Rate this page del.icio.us  Digg slashdot StumbleUpon

How to write really good documentation:Four rules and an axiom

by Brian Forte

The question came in via IRC.

"non built-in modules" or "non-built-in" or "non-builtin" or...?

I didn’t like any of these constructions, and neither did my colleague, David O’Brien.

What David was asking about was a section of the forthcoming Fortitude documentation for Red Hat Enterprise Linux 5. He was re-writing the following paragraphs:

When Apache Web server is started, any modules that are not built-in are loaded, unloaded, and then reloaded.

These modules are loaded the first time to verify that the configuration is correct. They are then unloaded and reloaded when the server is actually ready to receive connections. After the first module load, Apache Web server closes access to the terminal. This prevents the system from prompting for the NSS token passwords (it would also be annoying to have to authenticate twice). Because the module is loaded and unloaded, the NSS certificate database also needs to be loaded and unloaded, causing any PINs entered during the first load to be lost and causing the server to be unstartable.

The solution is the PassPhraseHelper. This is a stand-alone program that also opens the NSS certificate database and stores a copy of the encrypted token password entered during the first load of the NSS module. When mod_nss needs to open the certificate database during subsequent reloads, it queries the PassPhraseHelper for the token password.

There’s not a lot to like about these paragraphs. Start with the ugly neologism: unstartable.

(This is Rule 0 for technical writers, by the way. The rule you have in place before you contemplate the existence of other rules: don’t make up your own words.)

Follow that with a plethora of passive voice: [t]hese modules are loaded; [t]hey are then unloaded; causing any PINs entered.

And finish with no information about the context for the described behavior. Apache may well do all that it’s said to above, but a spoonful of ‘why’ makes the ‘what’ go down a lot easier.

The initial question over IRC was part of an effort to include a bit of context in the re-write.

Text around the paragraphs quoted above made it easy to infer the behavior described was consequent to mod_nss not being built-in to Apache. Hence the question that started all this.

Feedback from Rob Crittenden, however, made it clear that David’s (and my) comprehension problem was both more basic and more far reaching.

(Quick aside: Rob Crittenden is ‘the Web Server engineering “team” from Netscape working on Netscape Enterprise Server (NES)’ at Red Hat. NES isn’t Apache, but it is a web server, and Rob knows a lot more about all web servers than David or me.)

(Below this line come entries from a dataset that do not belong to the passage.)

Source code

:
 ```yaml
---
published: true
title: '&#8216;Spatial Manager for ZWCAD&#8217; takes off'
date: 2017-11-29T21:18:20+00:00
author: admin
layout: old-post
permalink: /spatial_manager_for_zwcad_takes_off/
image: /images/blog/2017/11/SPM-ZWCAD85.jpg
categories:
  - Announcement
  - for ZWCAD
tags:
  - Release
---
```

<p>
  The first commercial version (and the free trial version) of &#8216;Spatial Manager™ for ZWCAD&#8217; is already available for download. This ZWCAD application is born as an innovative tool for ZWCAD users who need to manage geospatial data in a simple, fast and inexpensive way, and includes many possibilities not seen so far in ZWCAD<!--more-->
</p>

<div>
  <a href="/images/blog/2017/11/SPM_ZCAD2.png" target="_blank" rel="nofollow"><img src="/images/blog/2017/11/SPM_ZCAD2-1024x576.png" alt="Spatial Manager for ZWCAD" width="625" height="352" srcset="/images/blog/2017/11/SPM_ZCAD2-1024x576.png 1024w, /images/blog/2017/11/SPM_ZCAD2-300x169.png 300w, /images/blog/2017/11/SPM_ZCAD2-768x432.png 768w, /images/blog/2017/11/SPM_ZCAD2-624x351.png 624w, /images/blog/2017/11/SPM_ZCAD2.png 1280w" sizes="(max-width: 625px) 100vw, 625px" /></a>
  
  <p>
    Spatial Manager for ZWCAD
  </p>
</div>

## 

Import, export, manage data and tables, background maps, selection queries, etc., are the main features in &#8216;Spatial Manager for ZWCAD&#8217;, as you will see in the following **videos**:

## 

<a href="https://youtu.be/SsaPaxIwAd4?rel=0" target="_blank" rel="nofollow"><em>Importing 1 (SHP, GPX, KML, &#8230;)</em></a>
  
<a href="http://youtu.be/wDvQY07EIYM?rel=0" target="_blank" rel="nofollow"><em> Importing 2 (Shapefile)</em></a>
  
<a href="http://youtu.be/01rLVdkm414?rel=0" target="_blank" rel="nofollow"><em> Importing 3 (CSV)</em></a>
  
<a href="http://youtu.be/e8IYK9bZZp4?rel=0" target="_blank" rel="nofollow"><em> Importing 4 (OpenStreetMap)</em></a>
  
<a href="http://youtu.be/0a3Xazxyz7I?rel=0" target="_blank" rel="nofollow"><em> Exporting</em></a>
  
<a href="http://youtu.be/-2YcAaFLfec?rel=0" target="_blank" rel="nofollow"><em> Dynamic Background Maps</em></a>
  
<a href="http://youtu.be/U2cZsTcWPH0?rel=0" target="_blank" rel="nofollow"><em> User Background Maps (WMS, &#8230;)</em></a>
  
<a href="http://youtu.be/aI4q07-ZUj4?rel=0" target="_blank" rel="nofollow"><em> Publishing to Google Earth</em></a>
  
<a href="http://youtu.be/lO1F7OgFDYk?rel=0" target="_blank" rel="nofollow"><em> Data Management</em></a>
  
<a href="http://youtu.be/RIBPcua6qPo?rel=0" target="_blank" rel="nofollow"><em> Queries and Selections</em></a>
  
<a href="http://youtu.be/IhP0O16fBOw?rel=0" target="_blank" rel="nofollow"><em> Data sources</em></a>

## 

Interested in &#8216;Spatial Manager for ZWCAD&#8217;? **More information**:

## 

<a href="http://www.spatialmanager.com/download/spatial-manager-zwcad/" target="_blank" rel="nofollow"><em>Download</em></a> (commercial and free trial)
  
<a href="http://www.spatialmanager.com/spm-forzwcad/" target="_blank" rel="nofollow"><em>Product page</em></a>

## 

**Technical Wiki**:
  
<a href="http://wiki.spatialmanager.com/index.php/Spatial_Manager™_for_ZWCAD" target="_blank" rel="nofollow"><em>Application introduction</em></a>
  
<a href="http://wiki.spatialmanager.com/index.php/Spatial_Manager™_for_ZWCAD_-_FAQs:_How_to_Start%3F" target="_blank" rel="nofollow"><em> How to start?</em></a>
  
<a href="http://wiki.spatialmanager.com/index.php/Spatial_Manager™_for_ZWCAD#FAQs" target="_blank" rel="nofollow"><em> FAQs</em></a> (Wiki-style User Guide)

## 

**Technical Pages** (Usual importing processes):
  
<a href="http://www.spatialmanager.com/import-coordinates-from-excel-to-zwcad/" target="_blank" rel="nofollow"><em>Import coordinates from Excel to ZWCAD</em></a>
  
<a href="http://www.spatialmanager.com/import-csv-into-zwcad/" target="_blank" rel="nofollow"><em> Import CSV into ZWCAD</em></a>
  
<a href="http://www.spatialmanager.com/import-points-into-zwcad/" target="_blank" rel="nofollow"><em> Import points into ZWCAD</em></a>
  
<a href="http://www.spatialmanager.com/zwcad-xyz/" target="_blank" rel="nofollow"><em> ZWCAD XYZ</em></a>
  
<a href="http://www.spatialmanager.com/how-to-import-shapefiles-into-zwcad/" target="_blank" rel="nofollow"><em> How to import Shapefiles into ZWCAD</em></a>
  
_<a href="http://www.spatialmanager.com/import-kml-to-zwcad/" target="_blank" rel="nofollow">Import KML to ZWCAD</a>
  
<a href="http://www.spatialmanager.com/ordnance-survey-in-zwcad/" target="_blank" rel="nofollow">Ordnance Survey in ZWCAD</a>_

While considering our word choice options, David sent Rob a few questions, including the following:

The following section of the Fortitude docs has me confused:

       "After the first module load, Apache Web server closes
       access to the terminal."

After the first module is loaded, or after the first cycle of loading any non built-in modules? What are these modules?

And Rob replied:

All loadable modules. Apache first loads all of the modules only to get the list of directives it supports. During this load all of the module initialization and shutdown routines are executed.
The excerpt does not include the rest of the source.